Harris may have said “unnecessary” but she and her political allies want taxpayers to foot the bill for other people’s tuition costs. Campus Reform reported that Harris tweeted in 2018 that, “It’s time we make college tuition-free once and for all.”
Harris’s running mate, Minnesota Gov. Tim Walz, signed a bill into law to permit illegal aliens to be considered for free college tuition at the state’s public institutes of higher education. Similarly, on Oct. 11, 2023, Rep. Teresa Fernandez (D-N.M.) introduced federal legislation to guarantee two free years of community college for students.
These sentiments represent broader leftist policies on higher education.

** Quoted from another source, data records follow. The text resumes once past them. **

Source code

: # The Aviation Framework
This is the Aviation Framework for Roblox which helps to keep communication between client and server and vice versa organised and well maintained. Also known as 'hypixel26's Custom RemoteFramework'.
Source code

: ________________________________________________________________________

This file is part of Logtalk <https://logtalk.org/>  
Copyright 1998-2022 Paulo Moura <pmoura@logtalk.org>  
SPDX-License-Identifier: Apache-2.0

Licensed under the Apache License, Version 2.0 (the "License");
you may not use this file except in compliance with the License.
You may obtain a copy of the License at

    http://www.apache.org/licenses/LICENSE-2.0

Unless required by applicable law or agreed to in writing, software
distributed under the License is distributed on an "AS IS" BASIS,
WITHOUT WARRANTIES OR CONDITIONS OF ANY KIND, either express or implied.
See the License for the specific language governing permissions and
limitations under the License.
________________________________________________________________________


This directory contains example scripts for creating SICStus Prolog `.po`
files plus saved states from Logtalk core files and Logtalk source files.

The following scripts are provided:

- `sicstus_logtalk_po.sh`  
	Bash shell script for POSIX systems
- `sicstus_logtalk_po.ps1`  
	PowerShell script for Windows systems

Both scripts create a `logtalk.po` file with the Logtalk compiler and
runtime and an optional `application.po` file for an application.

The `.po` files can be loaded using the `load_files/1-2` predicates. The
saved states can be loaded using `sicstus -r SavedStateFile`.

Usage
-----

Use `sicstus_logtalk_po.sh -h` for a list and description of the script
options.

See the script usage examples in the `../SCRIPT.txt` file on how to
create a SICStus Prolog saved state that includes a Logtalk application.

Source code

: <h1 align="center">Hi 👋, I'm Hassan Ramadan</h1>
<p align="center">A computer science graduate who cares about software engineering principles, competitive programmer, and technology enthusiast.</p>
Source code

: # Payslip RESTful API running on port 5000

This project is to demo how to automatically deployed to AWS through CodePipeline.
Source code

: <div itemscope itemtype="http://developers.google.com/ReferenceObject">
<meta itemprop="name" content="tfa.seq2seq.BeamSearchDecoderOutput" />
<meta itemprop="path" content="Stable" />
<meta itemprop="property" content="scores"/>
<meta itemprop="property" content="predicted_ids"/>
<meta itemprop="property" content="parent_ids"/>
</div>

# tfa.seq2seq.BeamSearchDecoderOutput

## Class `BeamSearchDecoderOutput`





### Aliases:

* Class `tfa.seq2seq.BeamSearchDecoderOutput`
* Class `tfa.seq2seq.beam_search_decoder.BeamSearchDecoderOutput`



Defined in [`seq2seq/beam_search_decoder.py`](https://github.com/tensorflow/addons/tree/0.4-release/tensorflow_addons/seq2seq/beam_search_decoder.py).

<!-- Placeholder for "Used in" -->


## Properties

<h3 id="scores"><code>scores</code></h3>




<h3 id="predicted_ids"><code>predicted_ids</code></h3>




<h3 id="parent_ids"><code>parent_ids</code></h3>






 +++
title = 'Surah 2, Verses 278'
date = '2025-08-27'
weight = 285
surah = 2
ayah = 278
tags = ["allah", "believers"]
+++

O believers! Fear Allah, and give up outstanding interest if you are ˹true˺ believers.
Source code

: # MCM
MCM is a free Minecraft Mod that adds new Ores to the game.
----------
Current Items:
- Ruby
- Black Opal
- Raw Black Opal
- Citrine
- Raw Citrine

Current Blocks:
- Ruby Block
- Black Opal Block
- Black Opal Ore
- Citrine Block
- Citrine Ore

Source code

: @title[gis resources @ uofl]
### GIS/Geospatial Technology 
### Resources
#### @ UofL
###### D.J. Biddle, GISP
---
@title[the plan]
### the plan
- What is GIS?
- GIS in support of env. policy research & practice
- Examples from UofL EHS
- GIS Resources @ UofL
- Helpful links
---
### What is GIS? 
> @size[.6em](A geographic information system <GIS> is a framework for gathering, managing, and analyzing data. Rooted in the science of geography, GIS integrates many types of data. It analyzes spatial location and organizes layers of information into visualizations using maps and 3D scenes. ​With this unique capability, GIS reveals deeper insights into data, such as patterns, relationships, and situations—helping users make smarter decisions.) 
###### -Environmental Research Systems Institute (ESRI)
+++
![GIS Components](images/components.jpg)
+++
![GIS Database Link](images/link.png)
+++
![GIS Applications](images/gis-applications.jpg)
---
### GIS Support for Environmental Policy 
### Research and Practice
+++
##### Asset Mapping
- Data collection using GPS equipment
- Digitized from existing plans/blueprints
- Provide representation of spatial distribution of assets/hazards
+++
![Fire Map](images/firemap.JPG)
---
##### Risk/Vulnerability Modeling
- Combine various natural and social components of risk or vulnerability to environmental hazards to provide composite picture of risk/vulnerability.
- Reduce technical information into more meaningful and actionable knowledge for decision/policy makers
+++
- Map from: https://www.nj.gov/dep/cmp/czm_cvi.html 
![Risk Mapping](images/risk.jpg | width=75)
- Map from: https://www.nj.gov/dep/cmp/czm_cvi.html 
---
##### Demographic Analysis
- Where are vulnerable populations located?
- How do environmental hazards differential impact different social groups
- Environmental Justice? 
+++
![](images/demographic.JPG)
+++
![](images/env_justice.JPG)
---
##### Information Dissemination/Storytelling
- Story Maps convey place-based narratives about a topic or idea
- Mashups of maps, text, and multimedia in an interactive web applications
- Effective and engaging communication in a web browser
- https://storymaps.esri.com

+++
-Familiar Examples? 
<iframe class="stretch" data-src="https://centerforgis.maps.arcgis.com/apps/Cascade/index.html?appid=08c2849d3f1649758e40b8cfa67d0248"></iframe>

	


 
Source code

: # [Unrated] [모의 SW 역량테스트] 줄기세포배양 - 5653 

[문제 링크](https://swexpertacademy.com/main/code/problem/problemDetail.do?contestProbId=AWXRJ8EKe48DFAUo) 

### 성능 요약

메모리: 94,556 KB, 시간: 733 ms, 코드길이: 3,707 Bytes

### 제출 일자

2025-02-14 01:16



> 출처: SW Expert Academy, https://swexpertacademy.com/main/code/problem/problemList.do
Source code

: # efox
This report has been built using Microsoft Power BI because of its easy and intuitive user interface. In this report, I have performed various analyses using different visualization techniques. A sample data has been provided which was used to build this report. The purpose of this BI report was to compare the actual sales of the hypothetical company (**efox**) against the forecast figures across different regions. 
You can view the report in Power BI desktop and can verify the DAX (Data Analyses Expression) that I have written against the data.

The Pew Research Center also discovered in an Aug. 11, 2021 report that “Democrats and Democratic-leaning independents overwhelmingly favor making college tuition free for all American students,” with 85 percent of respondents from these categories supporting the idea.
[RELATED: Kamala Harris wants to make college ‘tuition-free once and for all’]
President Joe Biden has consistently pushed to make college education free. In remarks given on Feb. 21, Biden said that “while a college degree is still a ticket to a better life, that ticket is too expensive. And too many Americans are still saddled with unsustainable debt in exchange for a college degree.”
In April, 2021, socialist Senator Bernie Sanders (I-Vt.) helped introduce the College for All Plan Act, which would, among other measures, make community college education free and allow students from families with an annual income lower than $125,000 to attend public colleges and universities without paying. Sanders proposed to pay for the legislation through controversial tax hikes.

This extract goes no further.